The PRA is very explicit that a range of items contribute to its view on your risk (and hence how large it will set your expensive intraday liquidity buffers). These items are:

  1. Your average maximum net debit
  2. Your stress modelling
  3. The quality of your operations, processes, technology & policy
  4. The market you operate in

8 – Systems are incredibly important

For the first time, the regulator has said explicitly that it will consider how well you manage the intraday process when assessing your risks. It will look at how you operate, who is involved, how you use technology and how ‘real-time’ your monitoring/management of intraday really is. It will apply a specific uplift to your risk positions and this gets bigger and bigger the more nervous you make the supervisor!

9 – You won’t get much help defining stresses

You have to work out which intraday stresses to model, how to model them and prove that the modelling uses the same data / infrastructure used in real life operations. The regulator won’t direct firms in what to do here, supervisors will sit back and observe. They need to get comfortable that the firm is able to assess its stresses sufficiently and make appropriate risk provision. As with the systems point, how well you perform stress modelling has a direct impact on how high your liquidity buffers will be set.

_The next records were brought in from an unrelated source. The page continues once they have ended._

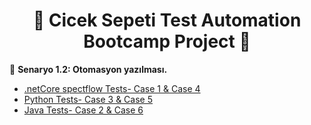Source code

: <div align ="center">   
    
# :hibiscus: Cicek Sepeti Test Automation Bootcamp Project :hibiscus: 

</div>

:pushpin: **Senaryo 1.2: Otomasyon yazılması.**
&nbsp;

- [.netCore spectflow Tests- Case 1 & Case 4](https://github.com/IremUludirik/CicekSepeti_Test_Automation_Bootcamp_Project/tree/master/Scenario_1/Automation/dotNetCore_Specflow_Tests_case1_case4)
- [Python Tests- Case 3 & Case 5](https://github.com/IremUludirik/CicekSepeti_Test_Automation_Bootcamp_Project/tree/master/Scenario_1/Automation/Python_Tests_case3_case5)
- [Java Tests- Case 2 & Case 6](https://github.com/IremUludirik/CicekSepeti_Test_Automation_Bootcamp_Project/tree/master/Scenario_1/Automation/Java_Tests_case2_case6)
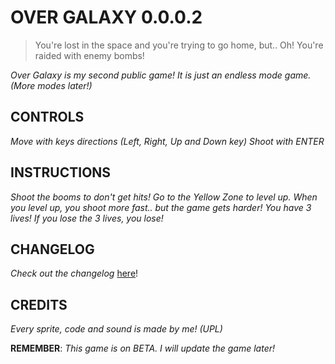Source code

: # OVER GALAXY 0.0.0.2

> You're lost in the space and you're trying to go home, but.. Oh! You're raided with enemy bombs!

*Over Galaxy is my second public game! It is just an endless mode game. (More modes later!)*


## CONTROLS

*Move with keys directions (Left, Right, Up and Down key)*
*Shoot with ENTER*


## INSTRUCTIONS

*Shoot the booms to don't get hits!*
*Go to the Yellow Zone to level up.*
*When you level up, you shoot more fast.. but the game gets harder!*
*You have 3 lives!*
*If you lose the 3 lives, you lose!*

## CHANGELOG

*Check out the changelog* [here]("https://github.com/UPL123/over-galaxy/blob/main/CHANGELOG.MD")!

## CREDITS

*Every sprite, code and sound is made by me! (UPL)*

**REMEMBER**: *This game is on BETA. I will update the game later!*
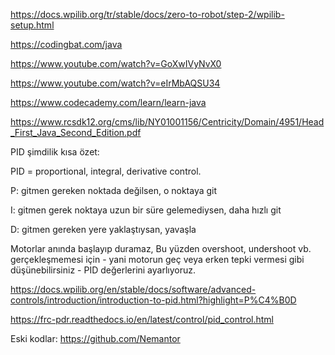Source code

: https://docs.wpilib.org/tr/stable/docs/zero-to-robot/step-2/wpilib-setup.html

https://codingbat.com/java

https://www.youtube.com/watch?v=GoXwIVyNvX0

https://www.youtube.com/watch?v=eIrMbAQSU34

https://www.codecademy.com/learn/learn-java

https://www.rcsdk12.org/cms/lib/NY01001156/Centricity/Domain/4951/Head_First_Java_Second_Edition.pdf


PID şimdilik kısa özet: 

PID = proportional, integral, derivative control.

P: gitmen gereken noktada değilsen, o noktaya git

I: gitmen gerek noktaya uzun bir süre gelemediysen, daha hızlı git

D: gitmen gereken yere yaklaştıysan, yavaşla


Motorlar anında başlayıp duramaz, Bu yüzden overshoot, undershoot vb. gerçekleşmemesi için - yani motorun geç veya erken tepki vermesi gibi düşünebilirsiniz - PID değerlerini ayarlıyoruz. 

https://docs.wpilib.org/en/stable/docs/software/advanced-controls/introduction/introduction-to-pid.html?highlight=P%C4%B0D

https://frc-pdr.readthedocs.io/en/latest/control/pid_control.html

Eski kodlar: https://github.com/Nemantor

10 – You can’t only reduce your peaks

The PRA makes a rather surprising comment in the detail of the SOP:

“A firm should not assume that a reduction in the maximum net debit profile will necessarily lead to a reduction in the PRA’s assessment of intraday liquidity risk”

This is there to make explicit just how important it considers the way you manage your intraday ecosystem to be. The PRA does expect that peaks will reduce, but it wants this to be as a result of great insight, secure technology, sharp management and stress-based analysis of risks. Ultimately, it wants to know you can sustain a programme of intraday improvement and that, in between scheduled regulatory reviews, intraday profiles will be constantly under control.

11 – No fungibility

A bit technical this point, but the PRA wants to assess each ‘system’ separately. What this boils down to is that you can’t expect to be able to offset a long position in one currency against a short position in another. So those banks who typically hold their assets in a ‘safe’ currency (e.g. USD) still have to work out how they cover for intraday overdrafts elsewhere in the world. If you want to use the longs to cover off shorts cross-currency then be prepared for an argument. You will have to prove your ability to move money quickly at any time of day (or night!) especially in a time of stress.

12 – No double duty

Another technical point and one that I often see being argued against by banks. Essentially the PRA is saying that you can’t use part of the ‘long-term buffer’ (e.g. that held for LCR purposes) as your intraday buffer. The argument is that the same asset can’t be used for two things at the same time – after all Lehmans collapsed when they lost their credit lines and tried to use their “assets used to cover a run on the bank” as day to day collateral.